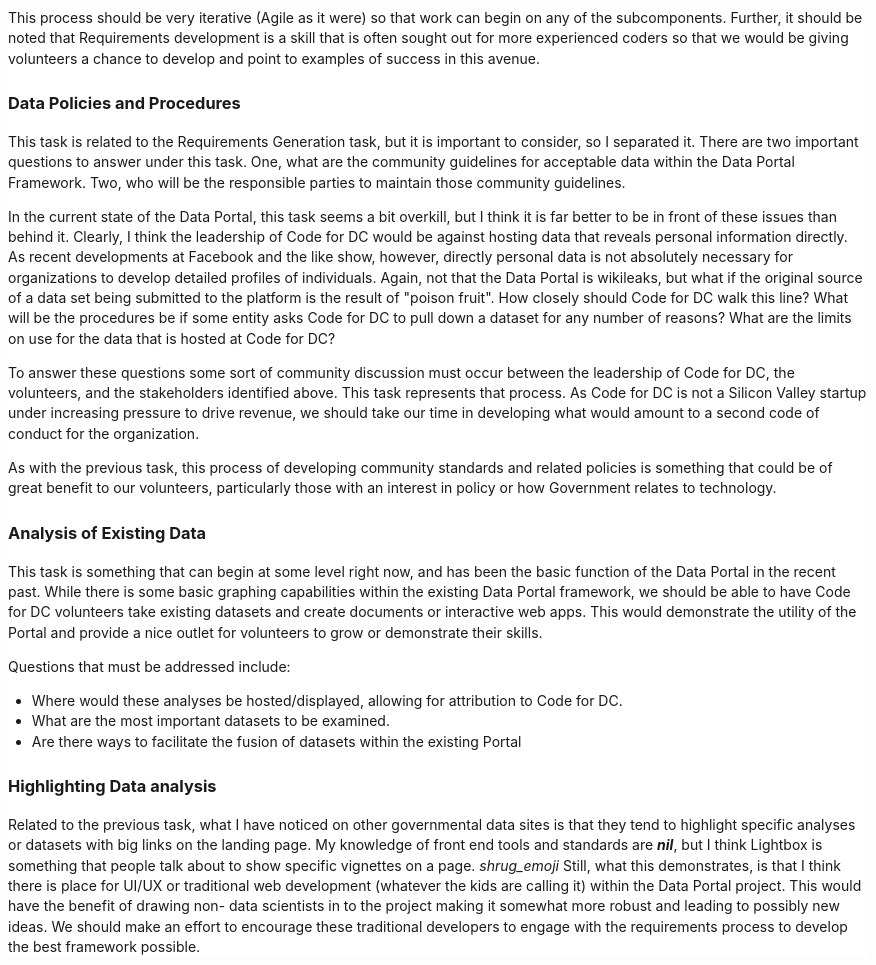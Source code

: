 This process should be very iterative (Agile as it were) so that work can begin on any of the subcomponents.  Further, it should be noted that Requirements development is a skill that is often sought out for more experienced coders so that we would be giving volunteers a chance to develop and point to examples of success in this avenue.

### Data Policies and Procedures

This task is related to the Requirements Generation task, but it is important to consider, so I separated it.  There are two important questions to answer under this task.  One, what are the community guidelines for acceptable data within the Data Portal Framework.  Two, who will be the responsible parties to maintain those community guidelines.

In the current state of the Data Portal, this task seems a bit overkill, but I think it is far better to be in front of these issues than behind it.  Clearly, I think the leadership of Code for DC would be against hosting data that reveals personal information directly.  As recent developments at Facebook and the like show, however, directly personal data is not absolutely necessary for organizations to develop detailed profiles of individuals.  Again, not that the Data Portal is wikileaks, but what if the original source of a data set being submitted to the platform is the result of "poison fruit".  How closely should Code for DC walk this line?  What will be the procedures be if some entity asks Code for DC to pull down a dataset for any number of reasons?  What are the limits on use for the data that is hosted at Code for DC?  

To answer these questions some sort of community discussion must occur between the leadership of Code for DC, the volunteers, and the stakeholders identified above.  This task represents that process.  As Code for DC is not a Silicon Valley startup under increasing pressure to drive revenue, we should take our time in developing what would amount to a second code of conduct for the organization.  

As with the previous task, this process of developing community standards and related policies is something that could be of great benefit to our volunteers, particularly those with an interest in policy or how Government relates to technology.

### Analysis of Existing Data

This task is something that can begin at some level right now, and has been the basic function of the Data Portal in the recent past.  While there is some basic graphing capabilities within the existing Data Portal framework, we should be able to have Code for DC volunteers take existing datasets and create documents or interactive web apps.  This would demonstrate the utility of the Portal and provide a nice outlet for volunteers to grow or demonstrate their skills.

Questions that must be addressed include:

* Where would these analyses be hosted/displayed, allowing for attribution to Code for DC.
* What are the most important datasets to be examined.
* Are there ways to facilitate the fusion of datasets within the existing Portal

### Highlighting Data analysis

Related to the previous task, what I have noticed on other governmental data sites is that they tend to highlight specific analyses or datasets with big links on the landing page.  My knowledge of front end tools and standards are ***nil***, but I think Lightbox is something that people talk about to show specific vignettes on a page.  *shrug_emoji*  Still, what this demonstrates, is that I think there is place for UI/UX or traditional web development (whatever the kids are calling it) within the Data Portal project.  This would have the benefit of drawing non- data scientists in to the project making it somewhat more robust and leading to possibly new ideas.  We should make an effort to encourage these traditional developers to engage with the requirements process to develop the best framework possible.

• **Problem requirements**: Using the data above, reproduce exactly the lines between those holding "### Data Policies and Procedures" and "In the current", inclusive, and no others.

• **Answer to the problem**:
### Data Policies and Procedures

This task is related to the Requirements Generation task, but it is important to consider, so I separated it.  There are two important questions to answer under this task.  One, what are the community guidelines for acceptable data within the Data Portal Framework.  Two, who will be the responsible parties to maintain those community guidelines.

In the current state of the Data Portal, this task seems a bit overkill, but I think it is far better to be in front of these issues than behind it.  Clearly, I think the leadership of Code for DC would be against hosting data that reveals personal information directly.  As recent developments at Facebook and the like show, however, directly personal data is not absolutely necessary for organizations to develop detailed profiles of individuals.  Again, not that the Data Portal is wikileaks, but what if the original source of a data set being submitted to the platform is the result of "poison fruit".  How closely should Code for DC walk this line?  What will be the procedures be if some entity asks Code for DC to pull down a dataset for any number of reasons?  What are the limits on use for the data that is hosted at Code for DC?  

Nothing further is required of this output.